* What is required
Repeat the whole listing exactly.

* Input material
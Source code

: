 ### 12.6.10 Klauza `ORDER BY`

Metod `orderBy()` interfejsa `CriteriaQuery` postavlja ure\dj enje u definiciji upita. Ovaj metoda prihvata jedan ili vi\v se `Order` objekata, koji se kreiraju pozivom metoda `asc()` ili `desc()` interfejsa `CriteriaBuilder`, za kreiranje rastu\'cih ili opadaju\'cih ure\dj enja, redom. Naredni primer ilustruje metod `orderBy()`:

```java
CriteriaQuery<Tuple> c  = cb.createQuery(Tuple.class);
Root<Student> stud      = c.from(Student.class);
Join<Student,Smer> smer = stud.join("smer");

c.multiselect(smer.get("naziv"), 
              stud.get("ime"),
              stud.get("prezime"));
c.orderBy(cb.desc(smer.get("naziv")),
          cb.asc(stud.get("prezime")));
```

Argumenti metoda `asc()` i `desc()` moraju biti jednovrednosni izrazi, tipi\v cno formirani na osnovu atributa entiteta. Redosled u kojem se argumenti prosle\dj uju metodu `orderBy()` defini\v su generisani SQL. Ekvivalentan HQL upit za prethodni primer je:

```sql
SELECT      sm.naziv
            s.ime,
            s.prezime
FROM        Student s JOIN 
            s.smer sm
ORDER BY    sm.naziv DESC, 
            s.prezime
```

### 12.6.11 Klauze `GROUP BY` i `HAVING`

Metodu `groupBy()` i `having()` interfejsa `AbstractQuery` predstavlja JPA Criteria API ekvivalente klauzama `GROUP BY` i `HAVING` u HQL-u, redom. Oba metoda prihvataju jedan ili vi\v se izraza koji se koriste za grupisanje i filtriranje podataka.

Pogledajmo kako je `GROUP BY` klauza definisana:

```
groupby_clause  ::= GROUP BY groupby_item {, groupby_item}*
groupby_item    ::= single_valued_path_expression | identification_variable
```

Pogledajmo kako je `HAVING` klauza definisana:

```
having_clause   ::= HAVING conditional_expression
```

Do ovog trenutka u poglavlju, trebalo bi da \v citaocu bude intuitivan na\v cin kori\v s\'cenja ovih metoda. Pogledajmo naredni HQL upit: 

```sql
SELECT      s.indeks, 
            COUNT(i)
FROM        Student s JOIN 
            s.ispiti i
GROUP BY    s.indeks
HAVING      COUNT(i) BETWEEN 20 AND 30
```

* Solution to this exercise
Source code

: ### 12.6.10 Klauza `ORDER BY`

Metod `orderBy()` interfejsa `CriteriaQuery` postavlja ure\dj enje u definiciji upita. Ovaj metoda prihvata jedan ili vi\v se `Order` objekata, koji se kreiraju pozivom metoda `asc()` ili `desc()` interfejsa `CriteriaBuilder`, za kreiranje rastu\'cih ili opadaju\'cih ure\dj enja, redom. Naredni primer ilustruje metod `orderBy()`:

```java
CriteriaQuery<Tuple> c  = cb.createQuery(Tuple.class);
Root<Student> stud      = c.from(Student.class);
Join<Student,Smer> smer = stud.join("smer");

c.multiselect(smer.get("naziv"), 
              stud.get("ime"),
              stud.get("prezime"));
c.orderBy(cb.desc(smer.get("naziv")),
          cb.asc(stud.get("prezime")));
```

Argumenti metoda `asc()` i `desc()` moraju biti jednovrednosni izrazi, tipi\v cno formirani na osnovu atributa entiteta. Redosled u kojem se argumenti prosle\dj uju metodu `orderBy()` defini\v su generisani SQL. Ekvivalentan HQL upit za prethodni primer je:

```sql
SELECT      sm.naziv
            s.ime,
            s.prezime
FROM        Student s JOIN 
            s.smer sm
ORDER BY    sm.naziv DESC, 
            s.prezime
```

### 12.6.11 Klauze `GROUP BY` i `HAVING`

Metodu `groupBy()` i `having()` interfejsa `AbstractQuery` predstavlja JPA Criteria API ekvivalente klauzama `GROUP BY` i `HAVING` u HQL-u, redom. Oba metoda prihvataju jedan ili vi\v se izraza koji se koriste za grupisanje i filtriranje podataka.

Pogledajmo kako je `GROUP BY` klauza definisana:

```
groupby_clause  ::= GROUP BY groupby_item {, groupby_item}*
groupby_item    ::= single_valued_path_expression | identification_variable
```

Pogledajmo kako je `HAVING` klauza definisana:

```
having_clause   ::= HAVING conditional_expression
```

Do ovog trenutka u poglavlju, trebalo bi da \v citaocu bude intuitivan na\v cin kori\v s\'cenja ovih metoda. Pogledajmo naredni HQL upit: 

```sql
SELECT      s.indeks, 
            COUNT(i)
FROM        Student s JOIN 
            s.ispiti i
GROUP BY    s.indeks
HAVING      COUNT(i) BETWEEN 20 AND 30
```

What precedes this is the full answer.